--- ASSIGNMENT ---
What is the number of lines in the records that contain "annotations"? Give only that number.

--- MATERIAL PROVIDED ---

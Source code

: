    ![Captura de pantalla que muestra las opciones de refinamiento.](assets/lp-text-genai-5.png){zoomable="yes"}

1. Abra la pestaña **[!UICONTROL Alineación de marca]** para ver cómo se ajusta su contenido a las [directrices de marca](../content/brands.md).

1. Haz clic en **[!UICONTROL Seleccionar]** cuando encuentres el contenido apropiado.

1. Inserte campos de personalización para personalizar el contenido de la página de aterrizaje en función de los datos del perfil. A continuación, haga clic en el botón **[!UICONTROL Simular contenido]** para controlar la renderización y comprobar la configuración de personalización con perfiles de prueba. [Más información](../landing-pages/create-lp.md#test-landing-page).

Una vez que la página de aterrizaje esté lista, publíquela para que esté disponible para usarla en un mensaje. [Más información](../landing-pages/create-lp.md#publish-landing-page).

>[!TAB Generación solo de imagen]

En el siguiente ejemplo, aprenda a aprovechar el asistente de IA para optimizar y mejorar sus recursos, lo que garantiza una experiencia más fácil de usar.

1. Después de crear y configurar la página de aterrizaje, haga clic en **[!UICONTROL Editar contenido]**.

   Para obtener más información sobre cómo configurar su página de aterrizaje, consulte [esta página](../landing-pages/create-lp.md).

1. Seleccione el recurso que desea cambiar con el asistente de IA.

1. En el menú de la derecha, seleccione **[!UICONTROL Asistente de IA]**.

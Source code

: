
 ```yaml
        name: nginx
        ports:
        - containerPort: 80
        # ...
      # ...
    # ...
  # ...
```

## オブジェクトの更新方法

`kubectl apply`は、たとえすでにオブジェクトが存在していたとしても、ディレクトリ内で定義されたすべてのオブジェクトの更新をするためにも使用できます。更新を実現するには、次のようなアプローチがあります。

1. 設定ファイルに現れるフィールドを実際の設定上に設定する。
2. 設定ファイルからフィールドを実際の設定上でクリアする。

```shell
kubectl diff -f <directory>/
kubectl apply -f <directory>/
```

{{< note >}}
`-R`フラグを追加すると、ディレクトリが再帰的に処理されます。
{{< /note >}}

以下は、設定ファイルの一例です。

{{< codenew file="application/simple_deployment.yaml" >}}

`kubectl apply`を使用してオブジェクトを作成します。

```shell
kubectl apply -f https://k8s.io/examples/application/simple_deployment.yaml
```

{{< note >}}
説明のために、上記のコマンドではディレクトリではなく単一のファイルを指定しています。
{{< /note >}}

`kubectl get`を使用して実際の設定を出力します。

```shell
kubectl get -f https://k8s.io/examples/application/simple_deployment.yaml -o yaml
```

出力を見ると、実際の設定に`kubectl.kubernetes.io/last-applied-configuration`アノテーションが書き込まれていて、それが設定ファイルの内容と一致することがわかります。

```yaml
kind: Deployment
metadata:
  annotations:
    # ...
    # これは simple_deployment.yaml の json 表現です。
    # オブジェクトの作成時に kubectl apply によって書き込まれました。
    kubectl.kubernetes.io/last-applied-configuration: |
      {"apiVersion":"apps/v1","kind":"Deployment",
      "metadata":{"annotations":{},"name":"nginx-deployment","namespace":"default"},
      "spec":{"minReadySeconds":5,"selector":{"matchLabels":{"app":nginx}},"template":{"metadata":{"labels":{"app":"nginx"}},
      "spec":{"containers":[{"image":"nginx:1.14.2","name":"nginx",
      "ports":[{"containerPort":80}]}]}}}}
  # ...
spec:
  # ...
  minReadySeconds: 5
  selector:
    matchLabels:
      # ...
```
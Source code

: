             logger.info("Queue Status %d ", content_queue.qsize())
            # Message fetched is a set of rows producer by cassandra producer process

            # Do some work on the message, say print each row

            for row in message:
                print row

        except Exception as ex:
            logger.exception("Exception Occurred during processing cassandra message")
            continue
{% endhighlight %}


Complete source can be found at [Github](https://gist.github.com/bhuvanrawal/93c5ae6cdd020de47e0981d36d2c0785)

--- SOLUTION TO THIS EXERCISE ---
2